巻一第十話 提婆達多が仏をあやめる話

巻一(全)

巻1第10話 提婆達多奉諍仏語 第十

今は昔、提婆達多(だいばだった、デーヴァダッタ)という人がありました。釈尊の父方のいとこに当たります。提婆達多は釈尊の父・浄飯王の弟、黒飯王の子です。

提婆達多がいまだ太子だったころ、雁を射ました。雁は、矢が刺さったまま飛んで、悉達太子の庭に落ちました。悉達太子はその雁を見て、慈悲の心からこれを哀れみ、抱きとって矢を抜いてやりました。提婆達多は太子のところにやってきて、
「雁はどうした」
と問いました。
太子は雁を渡しませんでした。提婆達多はこれを怒りました。
悉達太子と提婆達多の仲違いがはじまったのはこのときです。

悉達太子が仏になってからは、提婆達多は外道(仏教以外の宗教)の典籍を学び、自分が学んでいる道を立派なものと考え、仏をねたみ、何度も仏と争いました。

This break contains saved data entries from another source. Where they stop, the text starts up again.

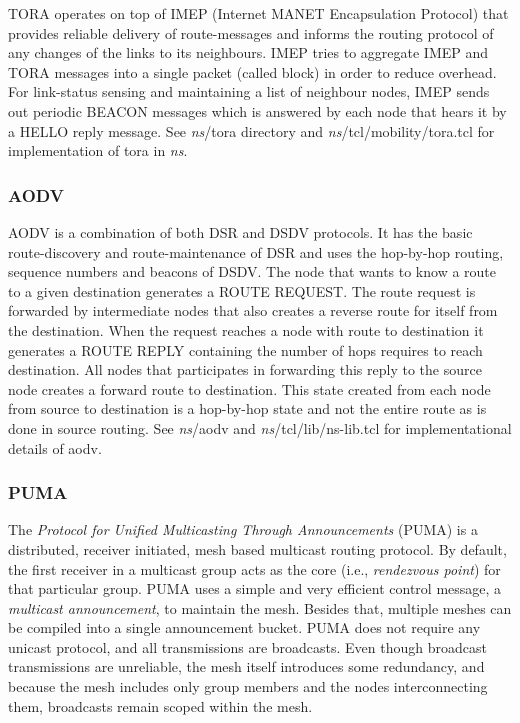 TORA operates on top of IMEP (Internet MANET Encapsulation Protocol) that
provides reliable delivery of route-messages and informs the routing
protocol of any changes of the links to its neighbours. IMEP tries to
aggregate IMEP and TORA messages into a single packet (called block) in
order to reduce overhead. For link-status sensing and maintaining a list
of neighbour nodes, IMEP sends out periodic BEACON messages which is
answered by each node that hears it by a HELLO reply message.
See \emph{ns}/tora directory and \emph{ns}/tcl/mobility/tora.tcl for implementation of
tora in \emph{ns}.

\subsubsection{AODV}
\label{sec:AODV}

AODV is a combination of both DSR and DSDV protocols. It has the basic
route-discovery and route-maintenance of DSR and uses the hop-by-hop
routing, sequence numbers and beacons of DSDV. The node that wants to know
a route to a given destination generates a ROUTE REQUEST. The route
request is forwarded by intermediate nodes that also creates a reverse
route for itself from the destination. When the request reaches a node
with route to destination it generates a ROUTE REPLY containing the number
of hops requires to reach destination. All nodes that participates in
forwarding this reply to the source node creates a forward route to
destination. This state created from each node from source to destination
is a hop-by-hop state and not the entire route as is done in source
routing.
See \emph{ns}/aodv and \emph{ns}/tcl/lib/ns-lib.tcl for implementational details
of aodv.

\subsubsection{PUMA}
\label{sec:PUMA}

The \emph{Protocol for Unified Multicasting Through Announcements} (PUMA) 
is a distributed, receiver initiated, mesh based multicast routing protocol. 
By default, the first receiver in a multicast group acts as the core (i.e., 
\emph{rendezvous point}) for that particular group. PUMA uses a simple and 
very efficient control message, a \textit{multicast announcement}, to 
maintain the mesh. Besides that, multiple meshes can be compiled into a 
single announcement bucket. PUMA does not require any unicast protocol, and
all transmissions are broadcasts. Even though broadcast transmissions are 
unreliable, the mesh itself introduces some redundancy, and because the mesh
includes only group members and the nodes interconnecting them, broadcasts
remain scoped within the mesh.

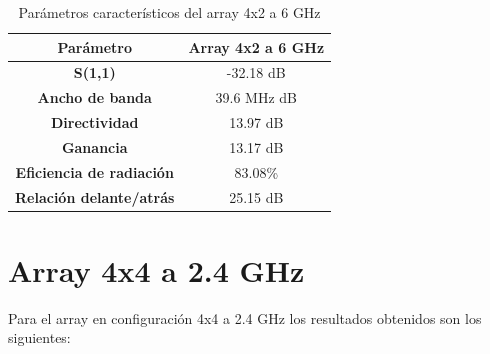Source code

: \begin{table}[H]
  
   
   \small %
   \centering %
   \begin{tabular}{c c} %
   \toprule[\heavyrulewidth]\toprule[\heavyrulewidth]
   \textbf{Parámetro} & \textbf{Array 4x2 a 6 GHz} \\ 
   \midrule
   \textbf{S(1,1)} & -32.18 dB \\
   \textbf{Ancho de banda} & 39.6 MHz dB \\
   \textbf{Directividad} & 13.97 dB \\
   \textbf{Ganancia} & 13.17 dB \\
   \textbf{Eficiencia de radiación} & 83.08\% \\
   \textbf{Relación delante/atrás} & 25.15 dB \\

   \bottomrule[\heavyrulewidth] 
   \end{tabular}
   
   \caption{Parámetros característicos del array 4x2 a 6 GHz} 
   \label{tab:res4x22}
\end{table}






















\newpage
\section{Array 4x4 a 2.4 GHz}
\par Para el array en configuración 4x4 a 2.4 GHz los resultados obtenidos son los siguientes:

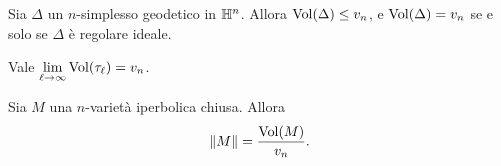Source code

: \begin{theorem}
Sia $\Delta$ un $n$-simplesso geodetico in $\mathbb{H}^n$. Allora $\operatorname{Vol}(\Delta)\le v_n$, e $\operatorname{Vol}(\Delta)=v_n$ se e solo se $\Delta$ è regolare ideale.
\end{theorem}

\begin{theorem}
Vale $\lim\limits_{\ell\to\infty}\operatorname{Vol}(\tau_\ell)=v_n$.
\end{theorem}


\begin{proposition}
Sia $M$ una $n$-varietà iperbolica chiusa. Allora
\[
\left\lVert M\right\rVert=\frac{\operatorname{Vol}(M)}{v_n}.
\]
\end{proposition}
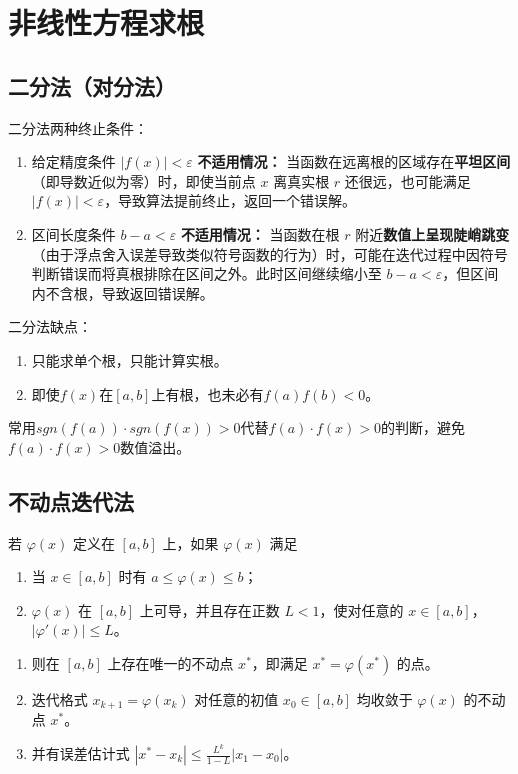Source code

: \section{非线性方程求根}
\subsection{二分法（对分法）}
\mbox{}
二分法两种终止条件：
\begin{enumerate}
    \item  给定精度条件 \( |f(x)| < \varepsilon \)
    \textbf{不适用情况：}  
    当函数在远离根的区域存在\textbf{平坦区间}（即导数近似为零）时，即使当前点 \(x\) 离真实根 \(r\) 还很远，也可能满足 \( |f(x)| < \varepsilon \)，导致算法提前终止，返回一个错误解。
    
    \item 区间长度条件 \( b - a < \varepsilon \)
    \textbf{不适用情况：}  
    当函数在根 \( r \) 附近\textbf{数值上呈现陡峭跳变}（由于浮点舍入误差导致类似符号函数的行为）时，可能在迭代过程中因符号判断错误而将真根排除在区间之外。此时区间继续缩小至 \( b-a < \varepsilon \)，但区间内不含根，导致返回错误解。
\end{enumerate}

二分法缺点：
  \begin{enumerate}
    \item 只能求单个根，只能计算实根。
    \item 即使\(f(x)\text{在}[a,b]\text{上有根，也未必有}f(a)f(b)<0\)。
  \end{enumerate}  
\begin{note}
    常用\(sgn(f(a))\cdot sgn(f(x))> 0\text{代替}f(a)\cdot f(x)>0\)的判断，避免\(f(a)\cdot f(x)>0\)数值溢出。
\end{note}
\subsection{不动点迭代法}
\begin{theorem}
若 \(\varphi(x)\) 定义在 \([a, b]\) 上，如果 \(\varphi(x)\) 满足
\begin{enumerate}
    \item 当 \(x \in [a, b]\) 时有
    \(
    a \leq \varphi(x) \leq b
    \)；
    \item \(\varphi(x)\) 在 \([a, b]\) 上可导，并且存在正数 \(L < 1\)，使对任意的 \(x \in [a, b]\)，
    \(
    |\varphi'(x)| \leq L
    \)。
\end{enumerate}
\begin{enumerate}
    \item 则在 \([a, b]\) 上存在唯一的不动点 \(x^*\)，即满足 \(x^* = \varphi(x^*)\) 的点。
    \item 迭代格式 \(x_{k+1} = \varphi(x_k)\) 对任意的初值 \(x_0 \in [a, b]\) 均收敛于 \(\varphi(x)\) 的不动点 \(x^*\)。
    \item 并有误差估计式
\(\displaystyle
|x^* - x_k| \leq \frac{L^k}{1 - L} |x_1 - x_0|
\)。
\end{enumerate}
\end{theorem}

仏が霊鷲山(りょうじゅせん)で法を説いていたとき、提婆達多は仏の御許に詣でて、言いました。

霊鷲山の山頂。インド、ビハール州

「仏は弟子がたくさんありますね。私にわけてください」
仏は許しませんでした。
提婆達多は、五百の新しい弟子をそそのかし、ひそかに提婆達多の住みかである象頭山に移住させました。仏の説法を止めることは破僧の罪であり、天上天下、多くの者が悲しみました。提婆達多はこの後、象頭山で五法・八支正道の法を説いたといいます。

舎利弗(しゃりほつ)は「この五百の新しい弟子を取り返そう」と考え、提婆達多のもとに行きました。
提婆達多が深く眠っているとき、舎利弗は襲いかかりました。目連は五百の弟子を袋につめ、鉢に入れて、空を飛んで仏のもとに帰りました。

提婆達多の弟子の倶迦利(くかり)は怒り、履物で師の面を打ちました。提婆達多はそのとき目覚め、
「五百の弟子が取り返されてしまった!」
とおおいに憤りました。

提婆達多は仏に大石を投げつけようとしました。山神が大石を防いだため、仏には当たりませんでしたが、砕けた破片が足に当たり、仏は親指より出血しました。これが第二の罪となりました。
提婆達多は手指に毒を塗り、傷ついた仏の足をさするふりをして、毒をつけようとしました。毒はたちまち薬となり、傷は癒えたといいます。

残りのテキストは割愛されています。